◆ EXERCISE GOAL
Every line of the data below that holds the string "variables" needs to be reported.

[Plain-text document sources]
◆ ◆ ◆ ◆
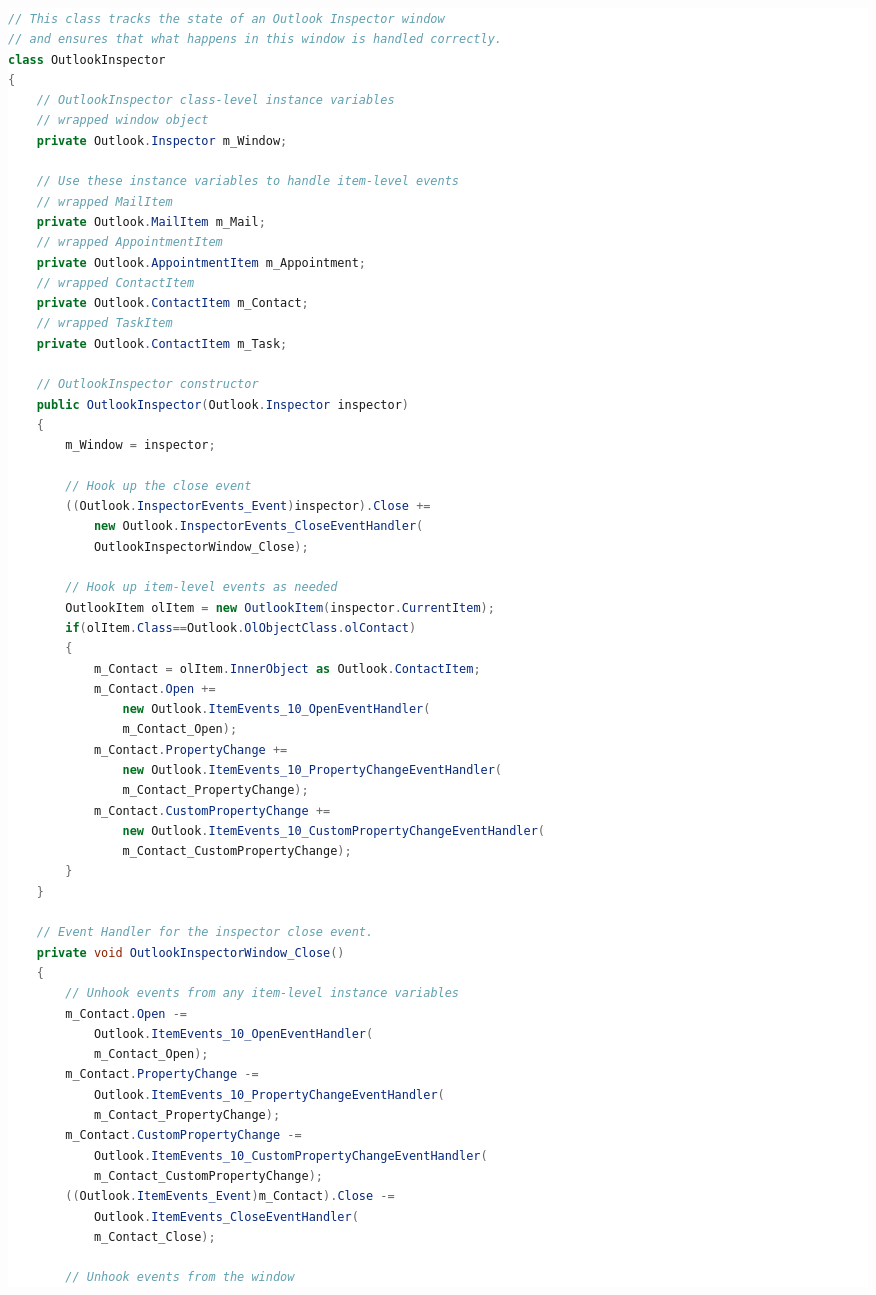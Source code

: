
 ```csharp
// This class tracks the state of an Outlook Inspector window 
// and ensures that what happens in this window is handled correctly.
class OutlookInspector
{
    // OutlookInspector class-level instance variables 
    // wrapped window object
    private Outlook.Inspector m_Window;             

    // Use these instance variables to handle item-level events
    // wrapped MailItem
    private Outlook.MailItem m_Mail;    
    // wrapped AppointmentItem        
    private Outlook.AppointmentItem m_Appointment;  
    // wrapped ContactItem
    private Outlook.ContactItem m_Contact;
    // wrapped TaskItem      
    private Outlook.ContactItem m_Task;             

    // OutlookInspector constructor
    public OutlookInspector(Outlook.Inspector inspector)
    {
        m_Window = inspector;

        // Hook up the close event
        ((Outlook.InspectorEvents_Event)inspector).Close +=
            new Outlook.InspectorEvents_CloseEventHandler(
            OutlookInspectorWindow_Close);

        // Hook up item-level events as needed
        OutlookItem olItem = new OutlookItem(inspector.CurrentItem);
        if(olItem.Class==Outlook.OlObjectClass.olContact)
        {
            m_Contact = olItem.InnerObject as Outlook.ContactItem;
            m_Contact.Open +=
                new Outlook.ItemEvents_10_OpenEventHandler(
                m_Contact_Open);
            m_Contact.PropertyChange +=
                new Outlook.ItemEvents_10_PropertyChangeEventHandler(
                m_Contact_PropertyChange);
            m_Contact.CustomPropertyChange +=
                new Outlook.ItemEvents_10_CustomPropertyChangeEventHandler(
                m_Contact_CustomPropertyChange);
        }
    }

    // Event Handler for the inspector close event.
    private void OutlookInspectorWindow_Close()
    {
        // Unhook events from any item-level instance variables
        m_Contact.Open -= 
            Outlook.ItemEvents_10_OpenEventHandler(
            m_Contact_Open);
        m_Contact.PropertyChange -= 
            Outlook.ItemEvents_10_PropertyChangeEventHandler(
            m_Contact_PropertyChange);
        m_Contact.CustomPropertyChange -= 
            Outlook.ItemEvents_10_CustomPropertyChangeEventHandler(
            m_Contact_CustomPropertyChange);
        ((Outlook.ItemEvents_Event)m_Contact).Close -= 
            Outlook.ItemEvents_CloseEventHandler(
            m_Contact_Close);

        // Unhook events from the window
```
◆ ◆ ◆ ◆
◆ TASK RESPONSE
    // OutlookInspector class-level instance variables 
    // Use these instance variables to handle item-level events
        // Unhook events from any item-level instance variables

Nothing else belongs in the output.